Available in a range of sizes and heights, and rendered from evocative earthen materials, bowl is perhaps a misnomer, as each piece is only slightly concave. The mixture of wood and metal combine to elicit an otherworldly quality, and the challenge might be finding something compelling enough to place atop the ethereal basins.
Kruse creates Tarvos through woodturning ash by hand, then applying metal — zinc, or white gold — directly to the surface. More than a simple coating, Kruse has developed her unique treatment by mixing metal powder with a two-component varnish, which is then sprayed onto the wood. Enamored with process, Kruse used trial and error to develop the innovative technique. "My interest was how to apply metal, like a skin, directly," says Kruse. The result is 95% pure, a seamless, metal derma floating upon each base. Kruse sometimes applies a lightly colored wax to the ash, shifting the palette from rich brown to chalky white and gray.

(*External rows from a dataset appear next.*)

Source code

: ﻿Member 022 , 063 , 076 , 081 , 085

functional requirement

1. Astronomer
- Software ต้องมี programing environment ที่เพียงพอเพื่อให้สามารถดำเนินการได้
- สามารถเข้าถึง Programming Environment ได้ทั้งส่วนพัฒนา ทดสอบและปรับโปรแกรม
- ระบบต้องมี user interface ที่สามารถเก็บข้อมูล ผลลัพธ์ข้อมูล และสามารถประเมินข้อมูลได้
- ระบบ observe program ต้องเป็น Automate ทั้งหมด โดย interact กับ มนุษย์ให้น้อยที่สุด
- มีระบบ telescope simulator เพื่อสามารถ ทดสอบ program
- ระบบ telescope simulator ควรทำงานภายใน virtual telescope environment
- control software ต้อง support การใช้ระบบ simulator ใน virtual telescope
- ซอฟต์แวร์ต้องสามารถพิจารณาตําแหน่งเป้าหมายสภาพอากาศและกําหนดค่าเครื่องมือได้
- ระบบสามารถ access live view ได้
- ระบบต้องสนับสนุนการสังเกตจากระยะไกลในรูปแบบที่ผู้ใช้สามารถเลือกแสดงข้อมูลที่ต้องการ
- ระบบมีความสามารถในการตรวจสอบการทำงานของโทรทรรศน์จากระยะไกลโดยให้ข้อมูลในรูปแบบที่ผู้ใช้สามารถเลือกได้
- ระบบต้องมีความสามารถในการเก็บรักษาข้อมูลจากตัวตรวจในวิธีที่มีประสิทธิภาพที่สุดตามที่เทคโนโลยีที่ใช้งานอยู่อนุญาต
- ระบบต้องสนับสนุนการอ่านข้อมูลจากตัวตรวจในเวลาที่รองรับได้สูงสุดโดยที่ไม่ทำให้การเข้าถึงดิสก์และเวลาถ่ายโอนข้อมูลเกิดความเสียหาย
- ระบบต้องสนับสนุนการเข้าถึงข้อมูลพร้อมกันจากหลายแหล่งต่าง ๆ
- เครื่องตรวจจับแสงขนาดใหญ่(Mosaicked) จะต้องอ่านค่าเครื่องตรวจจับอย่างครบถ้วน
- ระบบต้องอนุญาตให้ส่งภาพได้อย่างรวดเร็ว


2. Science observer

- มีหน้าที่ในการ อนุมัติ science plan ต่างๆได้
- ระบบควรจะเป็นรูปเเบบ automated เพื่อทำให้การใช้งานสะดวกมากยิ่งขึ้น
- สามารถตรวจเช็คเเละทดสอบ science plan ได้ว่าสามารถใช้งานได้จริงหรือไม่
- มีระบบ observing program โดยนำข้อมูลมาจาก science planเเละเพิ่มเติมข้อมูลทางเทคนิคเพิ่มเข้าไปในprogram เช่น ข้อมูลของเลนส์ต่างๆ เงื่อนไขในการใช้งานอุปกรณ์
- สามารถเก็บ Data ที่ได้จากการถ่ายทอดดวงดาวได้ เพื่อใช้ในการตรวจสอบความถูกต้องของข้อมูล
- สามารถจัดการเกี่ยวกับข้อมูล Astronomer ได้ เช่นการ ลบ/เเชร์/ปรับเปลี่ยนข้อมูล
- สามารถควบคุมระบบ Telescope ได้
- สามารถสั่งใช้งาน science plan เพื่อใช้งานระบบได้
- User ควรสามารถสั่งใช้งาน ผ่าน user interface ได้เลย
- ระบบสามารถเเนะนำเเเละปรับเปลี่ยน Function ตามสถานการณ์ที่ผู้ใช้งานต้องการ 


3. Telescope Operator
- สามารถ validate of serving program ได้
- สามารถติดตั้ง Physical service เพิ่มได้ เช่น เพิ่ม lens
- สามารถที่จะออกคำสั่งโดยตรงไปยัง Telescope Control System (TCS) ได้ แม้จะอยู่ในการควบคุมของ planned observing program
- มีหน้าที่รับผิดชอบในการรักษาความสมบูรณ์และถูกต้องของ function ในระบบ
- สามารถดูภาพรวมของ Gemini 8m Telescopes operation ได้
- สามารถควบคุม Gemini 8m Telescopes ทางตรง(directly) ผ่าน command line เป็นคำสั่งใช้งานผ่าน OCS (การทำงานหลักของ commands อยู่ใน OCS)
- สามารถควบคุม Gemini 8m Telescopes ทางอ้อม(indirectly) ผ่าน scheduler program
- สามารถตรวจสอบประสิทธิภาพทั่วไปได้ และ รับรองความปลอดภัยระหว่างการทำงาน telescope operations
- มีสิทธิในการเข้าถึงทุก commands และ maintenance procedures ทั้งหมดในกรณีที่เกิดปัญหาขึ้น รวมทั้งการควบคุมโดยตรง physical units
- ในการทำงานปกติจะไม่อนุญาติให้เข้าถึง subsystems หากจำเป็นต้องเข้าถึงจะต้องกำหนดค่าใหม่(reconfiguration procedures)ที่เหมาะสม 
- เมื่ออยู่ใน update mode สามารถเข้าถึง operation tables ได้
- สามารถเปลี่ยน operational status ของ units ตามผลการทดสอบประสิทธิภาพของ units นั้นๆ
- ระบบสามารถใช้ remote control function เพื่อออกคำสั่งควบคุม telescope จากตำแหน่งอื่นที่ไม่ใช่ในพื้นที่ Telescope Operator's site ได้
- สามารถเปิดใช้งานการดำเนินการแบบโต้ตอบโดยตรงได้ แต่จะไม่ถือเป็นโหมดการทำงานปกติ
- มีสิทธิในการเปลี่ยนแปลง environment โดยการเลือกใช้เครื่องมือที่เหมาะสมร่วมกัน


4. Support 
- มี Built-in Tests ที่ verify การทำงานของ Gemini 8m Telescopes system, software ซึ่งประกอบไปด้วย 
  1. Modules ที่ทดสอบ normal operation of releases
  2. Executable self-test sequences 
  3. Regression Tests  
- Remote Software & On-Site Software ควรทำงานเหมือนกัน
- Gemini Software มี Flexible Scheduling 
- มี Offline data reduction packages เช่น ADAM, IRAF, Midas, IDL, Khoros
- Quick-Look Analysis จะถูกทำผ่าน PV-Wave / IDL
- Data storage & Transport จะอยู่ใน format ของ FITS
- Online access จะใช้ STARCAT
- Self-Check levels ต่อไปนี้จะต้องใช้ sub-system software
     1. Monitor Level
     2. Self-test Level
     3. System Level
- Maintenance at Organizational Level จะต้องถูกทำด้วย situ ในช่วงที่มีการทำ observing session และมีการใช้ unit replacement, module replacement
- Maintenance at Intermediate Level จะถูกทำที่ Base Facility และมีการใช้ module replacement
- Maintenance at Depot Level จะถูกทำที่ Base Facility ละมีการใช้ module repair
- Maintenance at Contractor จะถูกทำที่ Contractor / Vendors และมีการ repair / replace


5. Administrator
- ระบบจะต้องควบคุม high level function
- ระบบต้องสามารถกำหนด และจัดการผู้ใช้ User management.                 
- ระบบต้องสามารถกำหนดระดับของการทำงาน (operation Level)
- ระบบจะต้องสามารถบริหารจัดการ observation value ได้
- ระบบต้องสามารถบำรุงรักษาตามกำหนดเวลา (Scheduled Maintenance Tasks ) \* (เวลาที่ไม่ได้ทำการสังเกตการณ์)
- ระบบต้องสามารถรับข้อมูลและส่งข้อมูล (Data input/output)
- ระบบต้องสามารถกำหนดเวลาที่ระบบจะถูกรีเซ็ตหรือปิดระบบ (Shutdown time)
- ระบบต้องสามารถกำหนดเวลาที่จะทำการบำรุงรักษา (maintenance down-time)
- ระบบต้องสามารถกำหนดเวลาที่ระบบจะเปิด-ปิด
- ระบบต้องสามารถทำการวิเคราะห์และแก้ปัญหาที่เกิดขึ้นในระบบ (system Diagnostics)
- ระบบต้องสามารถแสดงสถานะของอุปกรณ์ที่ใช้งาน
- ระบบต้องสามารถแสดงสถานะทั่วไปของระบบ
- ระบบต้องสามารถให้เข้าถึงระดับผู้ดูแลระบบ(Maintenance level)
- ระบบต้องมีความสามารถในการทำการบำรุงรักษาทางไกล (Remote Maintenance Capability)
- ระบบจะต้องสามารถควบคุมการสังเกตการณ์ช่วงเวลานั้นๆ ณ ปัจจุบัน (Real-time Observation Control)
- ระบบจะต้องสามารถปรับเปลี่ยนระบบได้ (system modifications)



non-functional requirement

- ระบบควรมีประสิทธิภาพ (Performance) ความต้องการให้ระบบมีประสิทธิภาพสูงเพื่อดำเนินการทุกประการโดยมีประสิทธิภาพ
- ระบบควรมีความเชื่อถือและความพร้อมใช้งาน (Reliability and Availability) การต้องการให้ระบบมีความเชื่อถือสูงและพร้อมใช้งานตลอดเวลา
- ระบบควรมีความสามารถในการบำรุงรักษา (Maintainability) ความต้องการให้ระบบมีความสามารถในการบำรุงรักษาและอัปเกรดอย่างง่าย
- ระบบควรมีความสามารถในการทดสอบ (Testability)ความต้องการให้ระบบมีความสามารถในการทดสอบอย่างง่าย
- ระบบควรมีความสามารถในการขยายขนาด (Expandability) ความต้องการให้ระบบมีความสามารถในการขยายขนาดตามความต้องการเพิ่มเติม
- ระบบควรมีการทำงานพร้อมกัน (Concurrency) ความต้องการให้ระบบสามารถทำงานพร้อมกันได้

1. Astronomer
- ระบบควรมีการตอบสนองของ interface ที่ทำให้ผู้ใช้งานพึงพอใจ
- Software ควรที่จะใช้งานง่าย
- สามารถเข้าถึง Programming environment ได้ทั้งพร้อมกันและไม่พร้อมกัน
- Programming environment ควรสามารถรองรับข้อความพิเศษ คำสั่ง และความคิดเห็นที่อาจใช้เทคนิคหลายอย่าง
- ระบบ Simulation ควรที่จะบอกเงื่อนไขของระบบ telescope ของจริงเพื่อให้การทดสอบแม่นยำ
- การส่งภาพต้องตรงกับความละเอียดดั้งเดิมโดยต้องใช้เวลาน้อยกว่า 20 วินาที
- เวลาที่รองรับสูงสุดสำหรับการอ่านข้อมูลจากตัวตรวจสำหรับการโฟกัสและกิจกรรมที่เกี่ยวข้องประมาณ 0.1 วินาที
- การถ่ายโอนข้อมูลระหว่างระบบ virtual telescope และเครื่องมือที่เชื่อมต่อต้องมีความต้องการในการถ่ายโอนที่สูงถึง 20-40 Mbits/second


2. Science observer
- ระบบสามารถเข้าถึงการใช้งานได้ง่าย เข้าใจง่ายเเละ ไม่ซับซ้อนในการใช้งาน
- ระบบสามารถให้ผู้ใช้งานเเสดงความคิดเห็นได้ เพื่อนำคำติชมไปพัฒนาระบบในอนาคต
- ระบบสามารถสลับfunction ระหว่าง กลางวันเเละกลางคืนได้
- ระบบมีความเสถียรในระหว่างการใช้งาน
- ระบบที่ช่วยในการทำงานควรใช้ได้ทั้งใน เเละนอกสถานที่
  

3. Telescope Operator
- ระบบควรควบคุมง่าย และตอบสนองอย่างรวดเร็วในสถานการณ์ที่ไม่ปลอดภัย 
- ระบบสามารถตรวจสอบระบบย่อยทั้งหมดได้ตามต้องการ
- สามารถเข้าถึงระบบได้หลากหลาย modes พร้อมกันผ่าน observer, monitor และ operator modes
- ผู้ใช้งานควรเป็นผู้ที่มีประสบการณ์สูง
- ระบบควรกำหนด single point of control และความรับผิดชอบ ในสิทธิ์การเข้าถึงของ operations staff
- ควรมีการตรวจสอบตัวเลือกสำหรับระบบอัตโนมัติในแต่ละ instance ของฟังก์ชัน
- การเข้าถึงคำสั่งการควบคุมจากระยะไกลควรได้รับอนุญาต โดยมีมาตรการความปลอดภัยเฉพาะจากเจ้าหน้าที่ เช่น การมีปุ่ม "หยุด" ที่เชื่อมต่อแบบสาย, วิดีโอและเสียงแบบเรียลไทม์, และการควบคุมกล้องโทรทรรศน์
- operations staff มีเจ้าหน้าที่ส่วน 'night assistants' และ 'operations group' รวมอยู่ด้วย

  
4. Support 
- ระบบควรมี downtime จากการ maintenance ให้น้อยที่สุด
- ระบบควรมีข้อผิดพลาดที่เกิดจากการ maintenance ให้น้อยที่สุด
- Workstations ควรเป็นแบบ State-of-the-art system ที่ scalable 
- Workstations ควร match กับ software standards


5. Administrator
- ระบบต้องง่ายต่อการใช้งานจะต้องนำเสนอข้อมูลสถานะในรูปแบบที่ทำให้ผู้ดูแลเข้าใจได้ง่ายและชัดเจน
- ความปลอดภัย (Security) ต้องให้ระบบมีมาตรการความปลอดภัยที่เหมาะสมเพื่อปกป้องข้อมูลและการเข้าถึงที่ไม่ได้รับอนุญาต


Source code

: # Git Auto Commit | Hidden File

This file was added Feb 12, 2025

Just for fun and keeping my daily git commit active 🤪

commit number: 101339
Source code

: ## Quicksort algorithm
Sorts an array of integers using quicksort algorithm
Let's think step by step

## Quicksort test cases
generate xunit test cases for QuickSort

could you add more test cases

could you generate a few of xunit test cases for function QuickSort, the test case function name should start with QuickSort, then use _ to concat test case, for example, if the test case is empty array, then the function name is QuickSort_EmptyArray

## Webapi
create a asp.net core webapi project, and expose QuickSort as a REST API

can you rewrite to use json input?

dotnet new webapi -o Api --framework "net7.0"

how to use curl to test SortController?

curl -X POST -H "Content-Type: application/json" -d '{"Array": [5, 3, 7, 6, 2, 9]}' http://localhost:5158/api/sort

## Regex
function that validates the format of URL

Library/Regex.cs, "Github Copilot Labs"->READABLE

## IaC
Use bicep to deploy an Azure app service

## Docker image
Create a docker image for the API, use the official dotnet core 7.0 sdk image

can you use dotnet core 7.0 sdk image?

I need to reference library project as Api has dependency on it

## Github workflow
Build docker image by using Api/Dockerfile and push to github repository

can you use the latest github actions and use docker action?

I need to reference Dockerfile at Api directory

Based in Frankfurt, Germany, Kruse studied product design at Offenbach University of Art and Design before starting her own studio two years ago. The granddaughter of a Bauhaus-trained painter, experimentation clearly runs in the family. Because Tarvos is currently very expensive to produce on her own, Kruse is looking to partner with a manufacturer to bring down costs and expand the line in the near future.